Letting go to move on.

With every apology there is an invitation for the one who has apologized to step across the chasm separating their differences to embrace their commonalities.

I am glad for the First Nations people that my government found the courage to speak up and apologize.

I am thankful that my government has given me the opportunity to change my mind, to alter my thinking about what we did to create this abuse upon an entire nation.

The challenge now is for every Canadian to speak up and change their minds about what went wrong, about what happened to an entire nation of people. To let go of the stereotypes, to let go of the labels and to step away from our past pre-conceived notions that are terminated in punchlines of jokes where, "The only good Indian is a dead Indian."

To create a better tomorrow for every Canadian, we must change our beliefs. Beliefs that call First Nations, 'drunken Indians'. Beliefs that label them bums, good for nothings and a host of other derogatory language that would keep them in their place.

It's time to acknowledge as Chief Phil Fontaine stated in the House when he responded to the apology, "What happened today signifies a new dawn on the relationship between us and the rest of Canada... We are all part of one garment of destiny. The ties that bind us are deeper than those that separate us. We still have to struggle, but now we are in this together."

The human condition. It binds us. It ties us together. It is our destiny.

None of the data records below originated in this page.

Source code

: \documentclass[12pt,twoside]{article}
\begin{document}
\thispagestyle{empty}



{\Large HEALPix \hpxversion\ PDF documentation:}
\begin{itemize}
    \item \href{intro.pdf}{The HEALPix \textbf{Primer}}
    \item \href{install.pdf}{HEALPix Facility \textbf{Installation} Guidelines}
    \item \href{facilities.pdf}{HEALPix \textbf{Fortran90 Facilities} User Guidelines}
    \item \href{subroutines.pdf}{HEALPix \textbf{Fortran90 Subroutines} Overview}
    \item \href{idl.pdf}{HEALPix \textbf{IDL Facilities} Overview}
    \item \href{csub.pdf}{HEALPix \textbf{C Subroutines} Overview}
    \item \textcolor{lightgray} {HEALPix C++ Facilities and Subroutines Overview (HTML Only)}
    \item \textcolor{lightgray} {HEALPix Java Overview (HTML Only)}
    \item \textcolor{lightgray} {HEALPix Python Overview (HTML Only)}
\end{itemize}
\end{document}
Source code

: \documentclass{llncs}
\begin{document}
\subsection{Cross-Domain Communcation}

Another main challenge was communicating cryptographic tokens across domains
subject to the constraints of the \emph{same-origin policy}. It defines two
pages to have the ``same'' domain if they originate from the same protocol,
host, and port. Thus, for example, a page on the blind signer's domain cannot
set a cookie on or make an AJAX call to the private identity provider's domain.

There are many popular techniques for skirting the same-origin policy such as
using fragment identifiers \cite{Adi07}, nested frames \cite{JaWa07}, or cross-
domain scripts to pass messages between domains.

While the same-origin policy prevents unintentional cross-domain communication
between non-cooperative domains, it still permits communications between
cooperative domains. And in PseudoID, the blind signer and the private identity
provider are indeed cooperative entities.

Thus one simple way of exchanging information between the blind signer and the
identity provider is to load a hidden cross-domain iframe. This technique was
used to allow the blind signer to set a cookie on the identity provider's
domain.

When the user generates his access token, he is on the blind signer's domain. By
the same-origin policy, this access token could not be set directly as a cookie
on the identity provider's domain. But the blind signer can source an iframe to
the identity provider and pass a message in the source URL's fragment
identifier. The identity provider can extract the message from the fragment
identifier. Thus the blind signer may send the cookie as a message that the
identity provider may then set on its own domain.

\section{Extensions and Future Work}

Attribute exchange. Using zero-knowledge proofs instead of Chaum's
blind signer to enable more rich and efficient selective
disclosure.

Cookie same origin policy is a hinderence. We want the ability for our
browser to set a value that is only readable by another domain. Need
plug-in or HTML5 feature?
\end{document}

Separated by the divide of our judgements, we cannot connect to the fragile threads of our human condition, that place where when we walk in the magnificence of the beauty of the spirits journey, we are connected to the our collective right to be great.

We are all fragile human beings imbued in the human spirit.

Nothing can give a man back a past he never had. Nothing can change the past he lived. No matter how many times we apologize, until we change the look in our eyes, we will continue to see the same reflection.

The question is: What old beliefs do you cling to for fear of changing your mind? What apologies do you hold back on so that you can continue to be right about something that is wrong? Are you willing to change your mind?